Source texts of formatted documents>
○ ○ ○ ○ ○

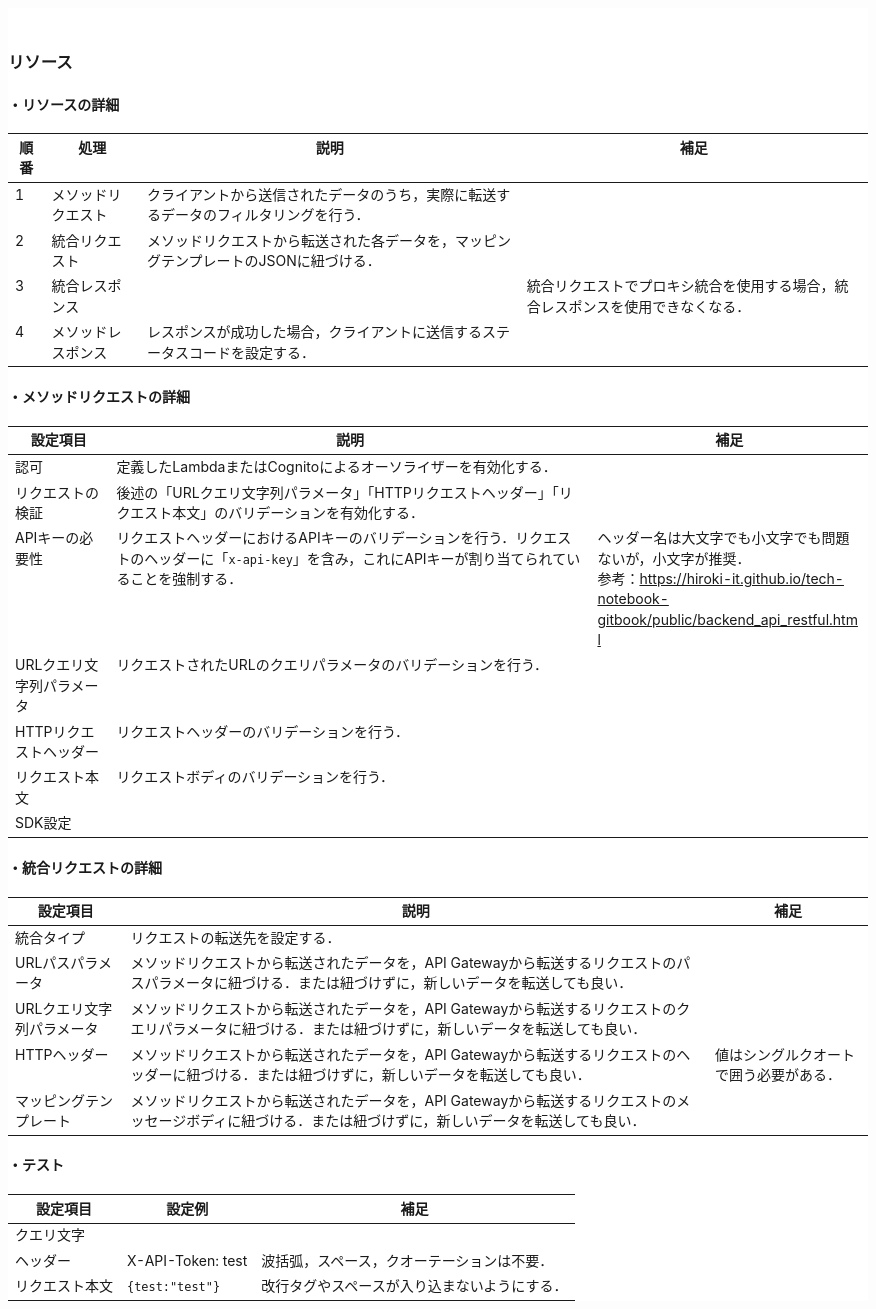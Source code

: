 <br>

### リソース

#### ・リソースの詳細

| 順番 | 処理               | 説明                                                         | 補足                                                         |
| ---- | ------------------ | ------------------------------------------------------------ | ------------------------------------------------------------ |
| 1    | メソッドリクエスト | クライアントから送信されたデータのうち，実際に転送するデータのフィルタリングを行う． |                                                              |
| 2    | 統合リクエスト     | メソッドリクエストから転送された各データを，マッピングテンプレートのJSONに紐づける． |                                                              |
| 3    | 統合レスポンス     |                                                              | 統合リクエストでプロキシ統合を使用する場合，統合レスポンスを使用できなくなる． |
| 4    | メソッドレスポンス | レスポンスが成功した場合，クライアントに送信するステータスコードを設定する． |                                                              |

#### ・メソッドリクエストの詳細

| 設定項目                  | 説明                                                         | 補足                                                         |
| ------------------------- | ------------------------------------------------------------ | ------------------------------------------------------------ |
| 認可                      | 定義したLambdaまたはCognitoによるオーソライザーを有効化する． |                                                              |
| リクエストの検証          | 後述の「URLクエリ文字列パラメータ」「HTTPリクエストヘッダー」「リクエスト本文」のバリデーションを有効化する． |                                                              |
| APIキーの必要性           | リクエストヘッダーにおけるAPIキーのバリデーションを行う．リクエストのヘッダーに「```x-api-key```」を含み，これにAPIキーが割り当てられていることを強制する． | ヘッダー名は大文字でも小文字でも問題ないが，小文字が推奨．<br>参考：https://hiroki-it.github.io/tech-notebook-gitbook/public/backend_api_restful.html |
| URLクエリ文字列パラメータ | リクエストされたURLのクエリパラメータのバリデーションを行う． |                                                              |
| HTTPリクエストヘッダー    | リクエストヘッダーのバリデーションを行う．                   |                                                              |
| リクエスト本文            | リクエストボディのバリデーションを行う．                     |                                                              |
| SDK設定                   |                                                              |                                                              |

#### ・統合リクエストの詳細

| 設定項目                  | 説明                                                         | 補足                                   |
| ------------------------- | ------------------------------------------------------------ | -------------------------------------- |
| 統合タイプ                | リクエストの転送先を設定する．                               |                                        |
| URLパスパラメータ         | メソッドリクエストから転送されたデータを，API Gatewayから転送するリクエストのパスパラメータに紐づける．または紐づけずに，新しいデータを転送しても良い． |                                        |
| URLクエリ文字列パラメータ | メソッドリクエストから転送されたデータを，API Gatewayから転送するリクエストのクエリパラメータに紐づける．または紐づけずに，新しいデータを転送しても良い． |                                        |
| HTTPヘッダー              | メソッドリクエストから転送されたデータを，API Gatewayから転送するリクエストのヘッダーに紐づける．または紐づけずに，新しいデータを転送しても良い． | 値はシングルクオートで囲う必要がある． |
| マッピングテンプレート    | メソッドリクエストから転送されたデータを，API Gatewayから転送するリクエストのメッセージボディに紐づける．または紐づけずに，新しいデータを転送しても良い． |                                        |

#### ・テスト

| 設定項目       | 設定例              | 補足                                         |
| -------------- | ------------------- | -------------------------------------------- |
| クエリ文字     |                     |                                              |
| ヘッダー       | X-API-Token: test   | 波括弧，スペース，クオーテーションは不要．   |
| リクエスト本文 | ```{test:"test"}``` | 改行タグやスペースが入り込まないようにする． |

○ ○ ○ ○ ○

Exercise directions> Which lines above contain the word "新しいデータを転送しても良い"? List them.

Written solution>
| URLパスパラメータ         | メソッドリクエストから転送されたデータを，API Gatewayから転送するリクエストのパスパラメータに紐づける．または紐づけずに，新しいデータを転送しても良い． |                                        |
| URLクエリ文字列パラメータ | メソッドリクエストから転送されたデータを，API Gatewayから転送するリクエストのクエリパラメータに紐づける．または紐づけずに，新しいデータを転送しても良い． |                                        |
| HTTPヘッダー              | メソッドリクエストから転送されたデータを，API Gatewayから転送するリクエストのヘッダーに紐づける．または紐づけずに，新しいデータを転送しても良い． | 値はシングルクオートで囲う必要がある． |
| マッピングテンプレート    | メソッドリクエストから転送されたデータを，API Gatewayから転送するリクエストのメッセージボディに紐づける．または紐づけずに，新しいデータを転送しても良い． |                                        |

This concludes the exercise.